L’Azienda sanitaria provinciale di Crotone ha mosso un passo significativo verso il potenziamento dei servizi sanitari, avviando la procedura per la realizzazione di una nuova unità operativa di dialisi presso l’ospedale ‘San Giovanni di Dio’.
L’iniziativa mira a sostituire l’attuale servizio con una struttura all’avanguardia, in grado di rispondere all’aumento del fabbisogno e di allinearsi ai più stringenti standard di cura e sicurezza.
Il progetto si concretizza attraverso una manifestazione di interesse finalizzata a raccogliere proposte di project financing a iniziativa privata. Questo approccio si inquadra nel modello di partenariato pubblico-privato (PPP), che l’Asp intende sfruttare per unire l’efficienza gestionale del privato con l’interesse pubblico, garantendo al contempo la sostenibilità economica dell’operazione.
Obiettivo: standard elevati e sostenibilità
La necessità di ammodernamento è dettata non solo dall’incremento delle prestazioni richieste, ma anche dall’esigenza di adeguare l’infrastruttura agli standard più recenti in termini di sicurezza, comfort e sostenibilità. Il nuovo reparto sarà progettato con particolare attenzione all’efficienza energetica e adotterà dotazioni sanitarie di ultima generazione, puntando sull’innovazione tecnologica e la qualità assistenziale.

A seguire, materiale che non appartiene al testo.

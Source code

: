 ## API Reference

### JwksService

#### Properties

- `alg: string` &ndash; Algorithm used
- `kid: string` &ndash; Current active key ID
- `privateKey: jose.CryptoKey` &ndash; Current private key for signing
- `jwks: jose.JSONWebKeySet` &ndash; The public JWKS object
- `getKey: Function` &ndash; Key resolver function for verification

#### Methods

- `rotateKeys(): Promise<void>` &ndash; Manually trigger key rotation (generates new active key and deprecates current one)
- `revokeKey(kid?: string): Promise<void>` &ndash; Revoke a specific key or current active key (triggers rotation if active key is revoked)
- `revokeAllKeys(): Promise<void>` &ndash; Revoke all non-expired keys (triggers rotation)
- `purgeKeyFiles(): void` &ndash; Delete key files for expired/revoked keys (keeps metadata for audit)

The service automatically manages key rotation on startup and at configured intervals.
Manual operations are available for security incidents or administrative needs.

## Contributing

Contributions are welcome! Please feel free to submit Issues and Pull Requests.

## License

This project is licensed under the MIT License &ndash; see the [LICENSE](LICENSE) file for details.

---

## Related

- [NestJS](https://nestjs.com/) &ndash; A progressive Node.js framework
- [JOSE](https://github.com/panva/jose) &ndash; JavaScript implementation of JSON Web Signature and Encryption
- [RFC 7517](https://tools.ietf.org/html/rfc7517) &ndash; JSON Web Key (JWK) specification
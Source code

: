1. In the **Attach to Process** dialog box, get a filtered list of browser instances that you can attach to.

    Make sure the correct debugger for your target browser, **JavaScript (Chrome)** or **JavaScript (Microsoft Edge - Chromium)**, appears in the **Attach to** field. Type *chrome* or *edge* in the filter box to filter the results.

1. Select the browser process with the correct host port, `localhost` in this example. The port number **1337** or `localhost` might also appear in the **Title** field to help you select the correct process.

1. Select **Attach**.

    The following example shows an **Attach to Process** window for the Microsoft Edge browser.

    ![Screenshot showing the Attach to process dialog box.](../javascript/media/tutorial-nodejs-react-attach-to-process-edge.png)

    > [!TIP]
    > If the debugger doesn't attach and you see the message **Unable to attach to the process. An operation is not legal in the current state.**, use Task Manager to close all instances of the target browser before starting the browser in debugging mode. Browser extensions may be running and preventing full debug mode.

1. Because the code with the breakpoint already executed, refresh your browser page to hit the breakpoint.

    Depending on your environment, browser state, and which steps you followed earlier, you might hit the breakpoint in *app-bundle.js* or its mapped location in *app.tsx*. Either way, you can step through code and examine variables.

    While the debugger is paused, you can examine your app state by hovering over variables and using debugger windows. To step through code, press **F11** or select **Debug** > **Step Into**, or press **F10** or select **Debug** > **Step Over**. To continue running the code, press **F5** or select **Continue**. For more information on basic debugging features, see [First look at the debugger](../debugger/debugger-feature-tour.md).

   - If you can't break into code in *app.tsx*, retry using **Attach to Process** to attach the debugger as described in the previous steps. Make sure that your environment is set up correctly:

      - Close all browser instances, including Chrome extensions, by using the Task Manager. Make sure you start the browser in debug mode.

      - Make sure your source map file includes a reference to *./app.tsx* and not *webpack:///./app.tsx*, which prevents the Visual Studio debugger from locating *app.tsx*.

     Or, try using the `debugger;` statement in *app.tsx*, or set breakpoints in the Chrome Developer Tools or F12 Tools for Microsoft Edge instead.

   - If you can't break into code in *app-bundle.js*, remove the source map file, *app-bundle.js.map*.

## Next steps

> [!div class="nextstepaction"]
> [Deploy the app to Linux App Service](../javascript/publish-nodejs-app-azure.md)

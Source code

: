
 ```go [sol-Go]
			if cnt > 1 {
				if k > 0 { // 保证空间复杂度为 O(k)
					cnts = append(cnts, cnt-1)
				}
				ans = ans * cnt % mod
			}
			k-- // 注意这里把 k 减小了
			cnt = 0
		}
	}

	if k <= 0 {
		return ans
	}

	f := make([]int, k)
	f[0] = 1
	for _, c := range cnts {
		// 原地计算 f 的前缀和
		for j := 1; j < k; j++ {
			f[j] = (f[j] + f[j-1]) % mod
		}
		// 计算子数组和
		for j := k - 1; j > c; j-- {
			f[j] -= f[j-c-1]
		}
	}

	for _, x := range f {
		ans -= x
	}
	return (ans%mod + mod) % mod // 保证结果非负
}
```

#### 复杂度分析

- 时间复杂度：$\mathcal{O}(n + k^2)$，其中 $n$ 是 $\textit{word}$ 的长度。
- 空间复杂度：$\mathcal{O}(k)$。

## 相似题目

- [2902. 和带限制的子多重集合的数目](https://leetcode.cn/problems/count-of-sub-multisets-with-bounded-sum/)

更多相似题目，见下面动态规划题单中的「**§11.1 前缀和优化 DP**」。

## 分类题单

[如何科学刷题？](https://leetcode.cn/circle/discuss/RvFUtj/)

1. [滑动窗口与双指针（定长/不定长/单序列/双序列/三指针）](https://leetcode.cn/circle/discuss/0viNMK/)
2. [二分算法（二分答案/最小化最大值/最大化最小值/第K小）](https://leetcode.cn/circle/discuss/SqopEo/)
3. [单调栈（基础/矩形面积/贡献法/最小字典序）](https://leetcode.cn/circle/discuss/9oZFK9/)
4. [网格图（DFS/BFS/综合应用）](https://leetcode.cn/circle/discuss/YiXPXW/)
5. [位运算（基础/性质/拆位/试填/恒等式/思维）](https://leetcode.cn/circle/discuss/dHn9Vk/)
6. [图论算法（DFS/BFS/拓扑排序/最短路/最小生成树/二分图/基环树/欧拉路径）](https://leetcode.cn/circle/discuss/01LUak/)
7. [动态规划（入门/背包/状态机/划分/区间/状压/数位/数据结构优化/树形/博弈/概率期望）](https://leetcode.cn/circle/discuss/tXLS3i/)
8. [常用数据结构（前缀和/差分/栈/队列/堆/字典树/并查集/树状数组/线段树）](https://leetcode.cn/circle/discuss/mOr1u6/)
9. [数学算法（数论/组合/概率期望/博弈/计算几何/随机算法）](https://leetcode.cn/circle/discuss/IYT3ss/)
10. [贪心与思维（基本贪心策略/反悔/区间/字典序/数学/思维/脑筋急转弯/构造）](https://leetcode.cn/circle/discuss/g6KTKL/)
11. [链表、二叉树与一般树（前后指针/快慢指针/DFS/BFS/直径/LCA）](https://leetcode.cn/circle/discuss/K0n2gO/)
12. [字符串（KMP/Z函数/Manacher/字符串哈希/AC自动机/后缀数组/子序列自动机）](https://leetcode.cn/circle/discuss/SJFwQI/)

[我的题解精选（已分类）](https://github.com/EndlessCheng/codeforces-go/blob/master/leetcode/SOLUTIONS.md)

Il commissario straordinario, Monica Calamai, ha sottolineato l’importanza dell’iniziativa: “Si tratta di un passo importante verso il miglioramento strutturale e organizzativo dell’Ospedale San Giovanni di Dio. Il nostro obiettivo è garantire ai cittadini un servizio di dialisi moderno, sicuro e adeguato ai più elevati standard di cura, rafforzando al contempo la rete ospedaliera provinciale.”
Collaborazione con l’ANED come valore aggiunto
Un elemento distintivo di questa fase progettuale è la stretta collaborazione tra l’Asp e l’Aned – Associazione nazionale emodializzati, dialisi e trapianto. Il commissario Calamai ha riconosciuto l’Associazione come un “riferimento prezioso” le cui istanze contribuiscono a orientare le scelte verso una maggiore qualità e umanizzazione dell’assistenza.
L’Asp di Crotone ha avviato un percorso di dialogo e condivisione progettuale con l’Aned, rappresentata in Calabria dal delegato regionale Roberto Costanzo e per il territorio di Crotone dal referente Vincenzo Colacchio. Una sinergia che la Direzione strategica riconosce come un elemento di valore aggiunto per migliorare la presa in carico dei pazienti nefropatici e la qualità complessiva dei servizi dialitici.
A garanzia della massima trasparenza e par condicio, l’avviso di manifestazione di interesse sarà pubblicato sia sul sito istituzionale dell’Azienda sanitaria che sul portale dell’Anac.